Jesus the Unknown

Не бойся, малое стадо, ибо Отец ваш благоволил дать вам Царство. (Лк. 12, 32.)

«Малое стадо» будет великою Церковью. Но это тихое, как бы тишиной Геннисаретского полдня над озером обвеянное, слово, этот шепот о Церкви – как не похож на тот громогласный Кесарийский благовест.

Знает и Лука, что Иисус думает о Церкви, но знает также, что Он еще не может о ней говорить. Симона Петра избирает Господь, и в III Евангелии, но уже на Тайной Вечере, и как опять непохоже это избрание на то, Кесарийское!

Симон! Симон! вот сатана просил (у Бога), чтобы сеять вас, как пшеницу (сквозь сито).
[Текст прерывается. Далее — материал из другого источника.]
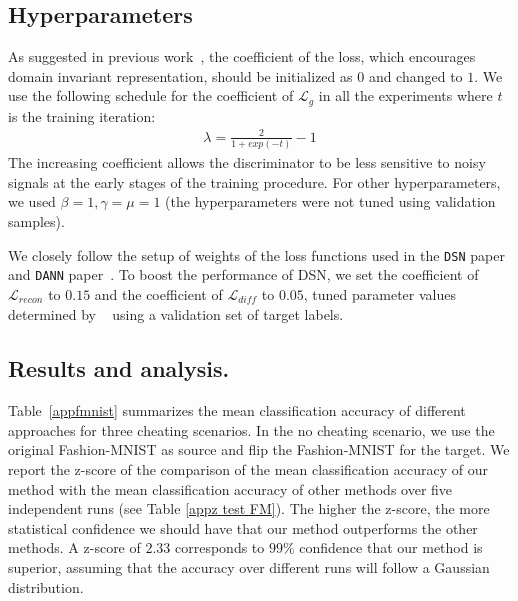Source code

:\documentclass{article}
\begin{document}
\subsection{Hyperparameters}\label{apphyper}
As suggested in previous work~\cite{ganin2016domain}, the coefficient of the loss, which encourages domain invariant representation, should be initialized as $0$ and changed to $1$. We use the following schedule for the coefficient of $\mathcal{L}_g$ in all the experiments where $t$ is the training iteration:
\begin{align}
    \lambda = \frac{2}{1 + exp(-t)}-1
\end{align}%
The increasing coefficient allows the discriminator to be less sensitive to noisy signals at the early stages of the training procedure. For other hyperparameters, we used $\beta =1, \gamma =\mu=1$ (the hyperparameters were not tuned using validation samples).  

We closely follow the  setup of weights of the loss functions used in the \verb"DSN" paper~\cite{bousmalis2016domain} and \verb"DANN" paper~\cite{ganin2016domain}. To boost the performance of DSN, we set the coefficient of $\mathcal{L}_{\mathit{recon}}$ to $0.15$ and the coefficient of $\mathcal{L}_{\mathit{diff}}$ to $0.05$, tuned parameter values determined by ~\cite{bousmalis2016domain} using a validation set of target labels.

\subsection{Results and analysis.}



Table~\ref{appfmnist} summarizes the mean classification accuracy of different approaches for three cheating scenarios. In the no cheating scenario, we use the original Fashion-MNIST as source and flip the Fashion-MNIST for the target. We report the z-score of the comparison of the mean classification accuracy of our method with the mean classification accuracy of other methods over five independent runs (see Table \ref{appz test FM}). The higher the z-score, the more statistical confidence we should have that our method outperforms the other methods. A z-score of $2.33$ corresponds to $99\%$ confidence that our method is superior, assuming that the accuracy over different runs will follow a  Gaussian distribution. 
\end{document}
Но Я молился о Тебе, чтобы не изнемогла вера твоя; и ты, некогда обратившись (покаявшись), утверди братьев твоих. (Лк. 22, 31–33.)

В том, Кесарийском, слове о Петре какое спокойствие, а в этом – какая тревога, почти страх! Там Петр уже Камень, а здесь все еще только сеемая сатаною пшеница, а если и «камень», то жалко идущий ко дну, как в хождении по водам.

…Если и все соблазнятся о Тебе, я не соблазнюсь.

…Хотя бы надо было мне и умереть с Тобою, не отрекусь от Тебя. (Мт. 26, 32–35.)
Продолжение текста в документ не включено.